Of the entries below, return exactly those lines that fall between the one containing "2）重庆莱宝科技有限公司（公" and the one containing "市场竞争日益加剧。由于ITO", the two end lines included.

········

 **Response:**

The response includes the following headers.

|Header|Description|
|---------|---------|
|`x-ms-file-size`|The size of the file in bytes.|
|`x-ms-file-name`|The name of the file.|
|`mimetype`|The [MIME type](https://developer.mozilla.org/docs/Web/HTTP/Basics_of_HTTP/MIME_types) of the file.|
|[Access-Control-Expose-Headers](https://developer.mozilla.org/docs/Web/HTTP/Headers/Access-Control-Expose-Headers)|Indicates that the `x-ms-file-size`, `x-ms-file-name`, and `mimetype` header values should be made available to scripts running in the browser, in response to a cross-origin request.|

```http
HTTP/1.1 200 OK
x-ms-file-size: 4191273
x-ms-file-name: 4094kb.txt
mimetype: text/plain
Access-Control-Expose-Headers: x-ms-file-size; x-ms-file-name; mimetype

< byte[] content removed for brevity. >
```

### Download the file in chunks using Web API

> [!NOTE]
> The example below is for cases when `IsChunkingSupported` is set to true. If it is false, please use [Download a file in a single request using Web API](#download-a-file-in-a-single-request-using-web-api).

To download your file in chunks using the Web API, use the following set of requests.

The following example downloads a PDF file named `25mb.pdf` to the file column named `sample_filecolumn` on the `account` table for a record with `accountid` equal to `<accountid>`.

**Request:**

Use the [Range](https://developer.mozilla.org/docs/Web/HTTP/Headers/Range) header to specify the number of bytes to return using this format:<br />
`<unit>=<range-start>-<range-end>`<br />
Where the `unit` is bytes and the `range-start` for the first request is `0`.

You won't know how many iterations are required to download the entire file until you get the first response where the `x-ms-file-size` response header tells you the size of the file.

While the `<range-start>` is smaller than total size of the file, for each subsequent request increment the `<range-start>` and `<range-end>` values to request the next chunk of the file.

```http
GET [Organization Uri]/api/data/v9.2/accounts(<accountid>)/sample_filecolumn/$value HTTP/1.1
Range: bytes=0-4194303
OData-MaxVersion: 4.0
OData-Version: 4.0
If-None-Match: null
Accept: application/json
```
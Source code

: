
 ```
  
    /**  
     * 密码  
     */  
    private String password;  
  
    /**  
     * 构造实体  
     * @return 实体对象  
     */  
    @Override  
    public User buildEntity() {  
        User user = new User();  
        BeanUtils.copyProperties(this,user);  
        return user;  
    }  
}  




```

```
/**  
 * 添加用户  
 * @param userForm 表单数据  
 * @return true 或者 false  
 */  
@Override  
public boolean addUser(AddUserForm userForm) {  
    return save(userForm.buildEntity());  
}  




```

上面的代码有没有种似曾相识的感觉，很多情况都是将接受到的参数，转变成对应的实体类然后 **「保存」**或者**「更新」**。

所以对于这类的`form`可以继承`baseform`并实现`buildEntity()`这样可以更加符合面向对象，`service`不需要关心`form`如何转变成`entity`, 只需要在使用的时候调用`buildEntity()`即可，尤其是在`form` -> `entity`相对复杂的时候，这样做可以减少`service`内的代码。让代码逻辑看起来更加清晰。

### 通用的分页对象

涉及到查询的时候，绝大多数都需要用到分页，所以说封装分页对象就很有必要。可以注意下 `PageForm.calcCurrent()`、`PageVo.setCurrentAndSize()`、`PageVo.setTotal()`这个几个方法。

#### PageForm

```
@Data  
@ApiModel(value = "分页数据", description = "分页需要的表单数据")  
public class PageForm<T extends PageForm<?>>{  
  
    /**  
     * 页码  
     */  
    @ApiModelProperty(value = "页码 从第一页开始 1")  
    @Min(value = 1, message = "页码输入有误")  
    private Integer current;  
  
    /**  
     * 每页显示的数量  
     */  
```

········

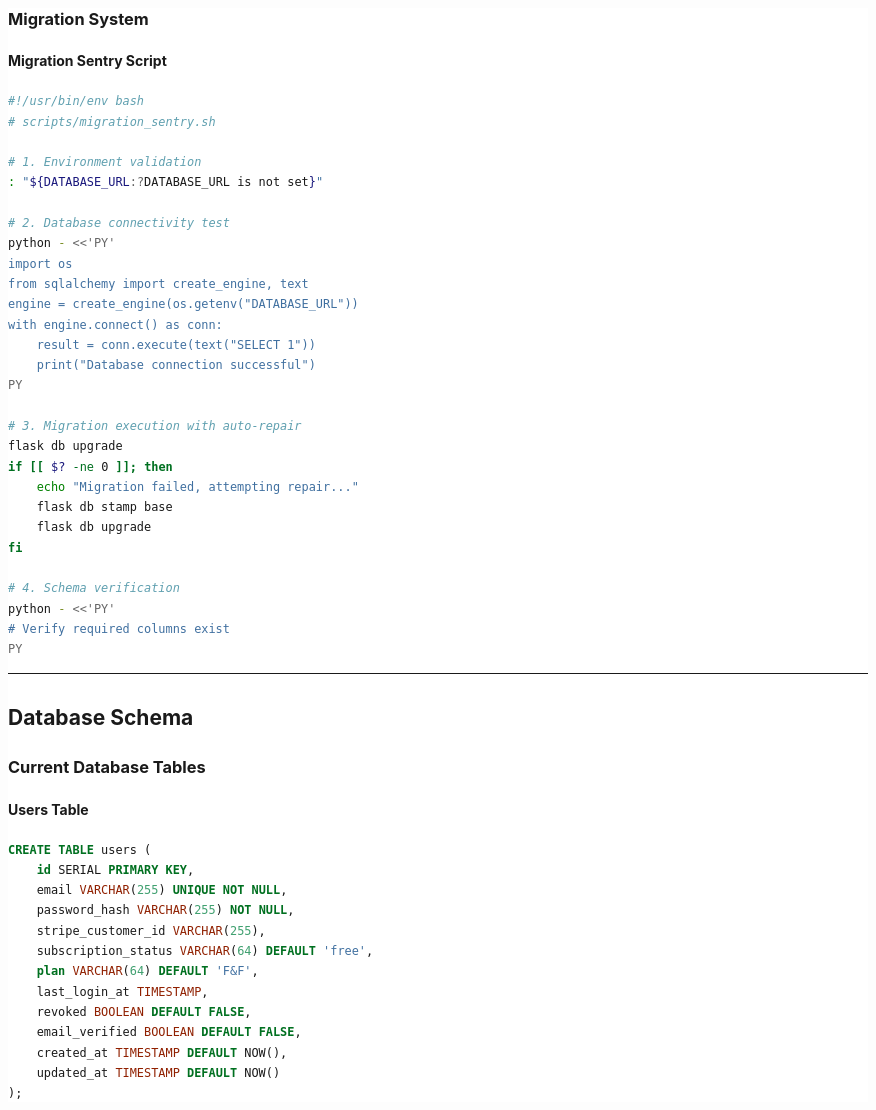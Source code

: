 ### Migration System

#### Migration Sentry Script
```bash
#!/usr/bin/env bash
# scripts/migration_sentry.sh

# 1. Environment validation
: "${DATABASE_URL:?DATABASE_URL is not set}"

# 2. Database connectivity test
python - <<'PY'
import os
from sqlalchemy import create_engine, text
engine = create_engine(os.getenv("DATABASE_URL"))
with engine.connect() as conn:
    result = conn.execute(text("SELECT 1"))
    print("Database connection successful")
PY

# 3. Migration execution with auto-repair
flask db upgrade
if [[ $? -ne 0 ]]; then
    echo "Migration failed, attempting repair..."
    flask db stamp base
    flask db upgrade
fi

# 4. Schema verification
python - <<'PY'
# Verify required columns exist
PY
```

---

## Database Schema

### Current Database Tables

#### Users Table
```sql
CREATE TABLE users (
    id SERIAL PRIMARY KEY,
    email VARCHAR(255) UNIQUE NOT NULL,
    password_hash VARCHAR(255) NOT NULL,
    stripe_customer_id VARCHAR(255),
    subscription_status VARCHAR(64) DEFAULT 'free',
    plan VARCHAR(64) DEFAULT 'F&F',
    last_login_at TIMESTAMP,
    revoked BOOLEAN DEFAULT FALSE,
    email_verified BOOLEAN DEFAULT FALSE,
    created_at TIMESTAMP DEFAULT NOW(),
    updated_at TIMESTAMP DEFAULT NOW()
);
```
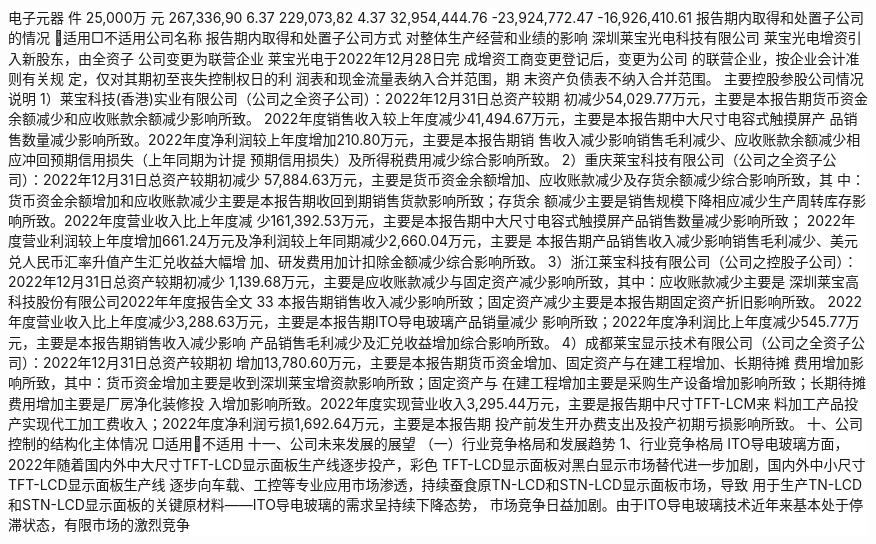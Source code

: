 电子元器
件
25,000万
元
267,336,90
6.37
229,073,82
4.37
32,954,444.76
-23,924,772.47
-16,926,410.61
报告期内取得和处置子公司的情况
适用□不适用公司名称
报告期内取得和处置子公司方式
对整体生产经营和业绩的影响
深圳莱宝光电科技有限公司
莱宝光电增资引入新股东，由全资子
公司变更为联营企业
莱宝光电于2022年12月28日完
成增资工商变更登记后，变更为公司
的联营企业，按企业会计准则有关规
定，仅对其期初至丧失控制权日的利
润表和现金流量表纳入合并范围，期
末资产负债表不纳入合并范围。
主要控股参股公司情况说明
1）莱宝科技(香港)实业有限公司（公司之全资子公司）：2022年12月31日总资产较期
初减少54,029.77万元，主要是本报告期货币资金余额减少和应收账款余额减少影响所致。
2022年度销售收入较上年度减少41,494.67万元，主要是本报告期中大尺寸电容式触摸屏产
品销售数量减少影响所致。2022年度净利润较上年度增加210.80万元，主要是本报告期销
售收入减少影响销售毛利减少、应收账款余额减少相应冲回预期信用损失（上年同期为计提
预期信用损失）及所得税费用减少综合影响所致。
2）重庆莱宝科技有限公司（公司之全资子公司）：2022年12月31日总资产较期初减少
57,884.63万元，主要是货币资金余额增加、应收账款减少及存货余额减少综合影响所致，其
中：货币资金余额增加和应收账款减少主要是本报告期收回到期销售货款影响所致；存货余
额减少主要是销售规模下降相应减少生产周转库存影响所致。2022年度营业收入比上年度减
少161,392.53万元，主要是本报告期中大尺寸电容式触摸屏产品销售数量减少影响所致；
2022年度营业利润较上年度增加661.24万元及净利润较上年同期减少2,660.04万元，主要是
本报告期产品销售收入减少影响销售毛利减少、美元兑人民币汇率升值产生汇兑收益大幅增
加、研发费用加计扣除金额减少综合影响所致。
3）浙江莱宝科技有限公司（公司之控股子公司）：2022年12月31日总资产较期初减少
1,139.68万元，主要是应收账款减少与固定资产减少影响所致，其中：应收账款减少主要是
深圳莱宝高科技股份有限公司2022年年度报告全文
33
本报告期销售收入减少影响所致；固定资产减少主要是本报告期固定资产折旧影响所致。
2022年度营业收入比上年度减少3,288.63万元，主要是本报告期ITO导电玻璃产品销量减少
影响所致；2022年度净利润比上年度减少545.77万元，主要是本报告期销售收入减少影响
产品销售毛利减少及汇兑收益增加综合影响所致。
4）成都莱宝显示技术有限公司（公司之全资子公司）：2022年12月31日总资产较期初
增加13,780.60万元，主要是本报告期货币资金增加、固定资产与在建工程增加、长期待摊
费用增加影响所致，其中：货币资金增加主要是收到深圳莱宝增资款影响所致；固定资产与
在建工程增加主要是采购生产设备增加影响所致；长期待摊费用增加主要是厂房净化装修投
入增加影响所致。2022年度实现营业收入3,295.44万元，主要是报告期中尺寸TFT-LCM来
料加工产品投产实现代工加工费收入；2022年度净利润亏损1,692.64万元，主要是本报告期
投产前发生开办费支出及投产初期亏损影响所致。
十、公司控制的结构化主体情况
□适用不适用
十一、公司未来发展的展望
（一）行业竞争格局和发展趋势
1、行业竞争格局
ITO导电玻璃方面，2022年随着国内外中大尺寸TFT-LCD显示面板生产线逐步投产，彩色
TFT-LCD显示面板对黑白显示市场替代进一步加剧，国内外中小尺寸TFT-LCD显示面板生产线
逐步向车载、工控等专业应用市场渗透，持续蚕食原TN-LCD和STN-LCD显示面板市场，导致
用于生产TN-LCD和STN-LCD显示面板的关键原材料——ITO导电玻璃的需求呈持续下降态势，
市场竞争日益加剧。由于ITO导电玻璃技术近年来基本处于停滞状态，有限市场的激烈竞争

········

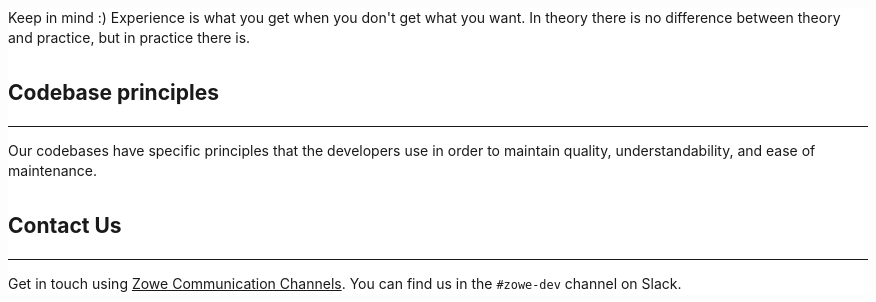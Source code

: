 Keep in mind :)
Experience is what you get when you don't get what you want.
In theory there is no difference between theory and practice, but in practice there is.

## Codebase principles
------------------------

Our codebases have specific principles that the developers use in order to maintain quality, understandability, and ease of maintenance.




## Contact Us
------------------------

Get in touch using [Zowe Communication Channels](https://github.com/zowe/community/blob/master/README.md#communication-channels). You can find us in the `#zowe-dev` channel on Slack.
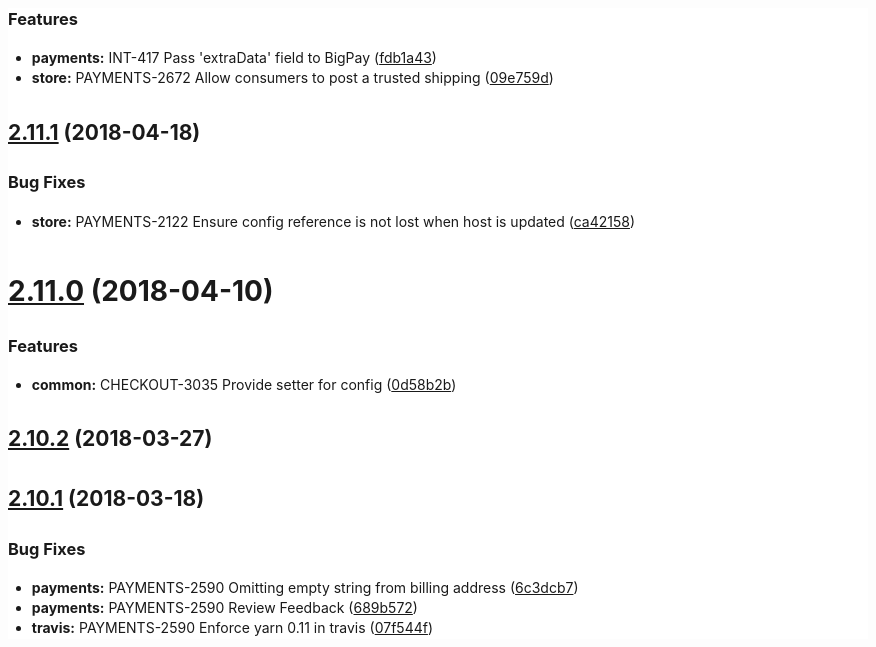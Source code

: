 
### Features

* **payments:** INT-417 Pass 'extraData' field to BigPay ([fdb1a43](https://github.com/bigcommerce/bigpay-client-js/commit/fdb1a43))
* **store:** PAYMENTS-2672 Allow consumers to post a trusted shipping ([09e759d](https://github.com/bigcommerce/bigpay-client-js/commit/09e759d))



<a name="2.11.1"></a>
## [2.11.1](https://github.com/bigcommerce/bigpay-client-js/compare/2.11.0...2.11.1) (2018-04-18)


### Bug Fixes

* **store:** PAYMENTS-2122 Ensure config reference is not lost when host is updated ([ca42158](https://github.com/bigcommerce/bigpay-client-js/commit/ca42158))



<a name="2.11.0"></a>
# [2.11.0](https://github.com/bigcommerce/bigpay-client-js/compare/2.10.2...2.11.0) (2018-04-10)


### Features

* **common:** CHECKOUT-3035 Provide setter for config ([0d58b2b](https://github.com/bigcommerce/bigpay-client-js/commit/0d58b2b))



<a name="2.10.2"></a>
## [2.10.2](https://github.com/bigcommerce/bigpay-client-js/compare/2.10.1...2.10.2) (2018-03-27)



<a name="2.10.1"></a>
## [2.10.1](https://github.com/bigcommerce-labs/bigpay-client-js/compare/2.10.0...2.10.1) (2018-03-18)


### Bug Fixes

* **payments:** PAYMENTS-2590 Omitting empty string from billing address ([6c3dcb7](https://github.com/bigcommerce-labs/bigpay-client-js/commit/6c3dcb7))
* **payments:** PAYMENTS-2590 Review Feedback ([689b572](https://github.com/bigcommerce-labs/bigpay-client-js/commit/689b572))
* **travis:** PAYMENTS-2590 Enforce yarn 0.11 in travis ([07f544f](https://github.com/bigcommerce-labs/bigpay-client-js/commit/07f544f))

········

[SOLUTION FOR THIS PROBLEM]
2）重庆莱宝科技有限公司（公司之全资子公司）：2022年12月31日总资产较期初减少
57,884.63万元，主要是货币资金余额增加、应收账款减少及存货余额减少综合影响所致，其
中：货币资金余额增加和应收账款减少主要是本报告期收回到期销售货款影响所致；存货余
额减少主要是销售规模下降相应减少生产周转库存影响所致。2022年度营业收入比上年度减
少161,392.53万元，主要是本报告期中大尺寸电容式触摸屏产品销售数量减少影响所致；
2022年度营业利润较上年度增加661.24万元及净利润较上年同期减少2,660.04万元，主要是
本报告期产品销售收入减少影响销售毛利减少、美元兑人民币汇率升值产生汇兑收益大幅增
加、研发费用加计扣除金额减少综合影响所致。
3）浙江莱宝科技有限公司（公司之控股子公司）：2022年12月31日总资产较期初减少
1,139.68万元，主要是应收账款减少与固定资产减少影响所致，其中：应收账款减少主要是
深圳莱宝高科技股份有限公司2022年年度报告全文
33
本报告期销售收入减少影响所致；固定资产减少主要是本报告期固定资产折旧影响所致。
2022年度营业收入比上年度减少3,288.63万元，主要是本报告期ITO导电玻璃产品销量减少
影响所致；2022年度净利润比上年度减少545.77万元，主要是本报告期销售收入减少影响
产品销售毛利减少及汇兑收益增加综合影响所致。
4）成都莱宝显示技术有限公司（公司之全资子公司）：2022年12月31日总资产较期初
增加13,780.60万元，主要是本报告期货币资金增加、固定资产与在建工程增加、长期待摊
费用增加影响所致，其中：货币资金增加主要是收到深圳莱宝增资款影响所致；固定资产与
在建工程增加主要是采购生产设备增加影响所致；长期待摊费用增加主要是厂房净化装修投
入增加影响所致。2022年度实现营业收入3,295.44万元，主要是报告期中尺寸TFT-LCM来
料加工产品投产实现代工加工费收入；2022年度净利润亏损1,692.64万元，主要是本报告期
投产前发生开办费支出及投产初期亏损影响所致。
十、公司控制的结构化主体情况
□适用不适用
十一、公司未来发展的展望
（一）行业竞争格局和发展趋势
1、行业竞争格局
ITO导电玻璃方面，2022年随着国内外中大尺寸TFT-LCD显示面板生产线逐步投产，彩色
TFT-LCD显示面板对黑白显示市场替代进一步加剧，国内外中小尺寸TFT-LCD显示面板生产线
逐步向车载、工控等专业应用市场渗透，持续蚕食原TN-LCD和STN-LCD显示面板市场，导致
用于生产TN-LCD和STN-LCD显示面板的关键原材料——ITO导电玻璃的需求呈持续下降态势，
市场竞争日益加剧。由于ITO导电玻璃技术近年来基本处于停滞状态，有限市场的激烈竞争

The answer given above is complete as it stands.